**Task description**
When a line of the records below contains the string "Updates", copy that whole line.

*** Provided records Section Begins ***

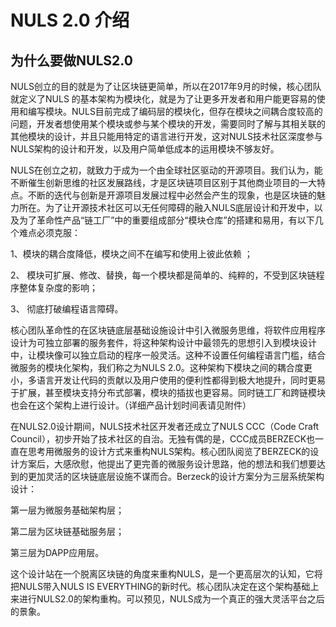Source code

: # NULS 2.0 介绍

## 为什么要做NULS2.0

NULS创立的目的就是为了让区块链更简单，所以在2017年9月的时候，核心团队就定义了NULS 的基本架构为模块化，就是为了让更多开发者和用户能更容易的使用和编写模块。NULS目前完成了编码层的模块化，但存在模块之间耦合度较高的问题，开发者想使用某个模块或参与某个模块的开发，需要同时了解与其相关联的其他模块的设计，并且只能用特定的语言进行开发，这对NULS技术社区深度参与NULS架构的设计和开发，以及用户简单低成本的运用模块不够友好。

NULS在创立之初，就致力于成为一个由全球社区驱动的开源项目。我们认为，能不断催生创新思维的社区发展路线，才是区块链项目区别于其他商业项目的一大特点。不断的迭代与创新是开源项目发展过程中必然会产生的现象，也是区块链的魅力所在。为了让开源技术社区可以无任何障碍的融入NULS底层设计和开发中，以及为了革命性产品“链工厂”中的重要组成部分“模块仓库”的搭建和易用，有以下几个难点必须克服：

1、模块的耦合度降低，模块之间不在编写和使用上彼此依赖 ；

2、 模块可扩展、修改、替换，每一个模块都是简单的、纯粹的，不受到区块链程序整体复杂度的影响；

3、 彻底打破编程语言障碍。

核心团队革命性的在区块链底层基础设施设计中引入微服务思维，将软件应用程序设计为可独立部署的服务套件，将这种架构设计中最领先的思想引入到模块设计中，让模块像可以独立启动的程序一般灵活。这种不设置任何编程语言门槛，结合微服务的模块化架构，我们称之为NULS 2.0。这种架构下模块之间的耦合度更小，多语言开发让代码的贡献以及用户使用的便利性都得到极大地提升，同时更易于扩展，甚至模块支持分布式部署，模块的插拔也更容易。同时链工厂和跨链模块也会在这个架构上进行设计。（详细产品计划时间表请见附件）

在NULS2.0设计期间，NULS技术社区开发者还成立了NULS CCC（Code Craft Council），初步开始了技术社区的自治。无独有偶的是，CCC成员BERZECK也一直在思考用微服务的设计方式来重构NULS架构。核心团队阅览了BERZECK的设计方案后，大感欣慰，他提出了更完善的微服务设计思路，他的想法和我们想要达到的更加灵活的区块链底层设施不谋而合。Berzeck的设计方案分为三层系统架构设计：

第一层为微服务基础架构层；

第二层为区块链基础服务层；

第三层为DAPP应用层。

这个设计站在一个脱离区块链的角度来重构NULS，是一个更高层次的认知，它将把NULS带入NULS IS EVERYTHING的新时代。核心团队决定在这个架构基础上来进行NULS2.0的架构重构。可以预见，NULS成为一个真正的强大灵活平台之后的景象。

*** Provided records Section Ends ***
*** Provided records Section Begins ***

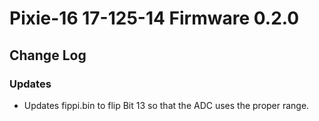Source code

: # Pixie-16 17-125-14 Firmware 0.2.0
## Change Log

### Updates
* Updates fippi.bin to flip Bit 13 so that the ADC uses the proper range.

*** Provided records Section Ends ***

**Problem solution**
### Updates
* Updates fippi.bin to flip Bit 13 so that the ADC uses the proper range.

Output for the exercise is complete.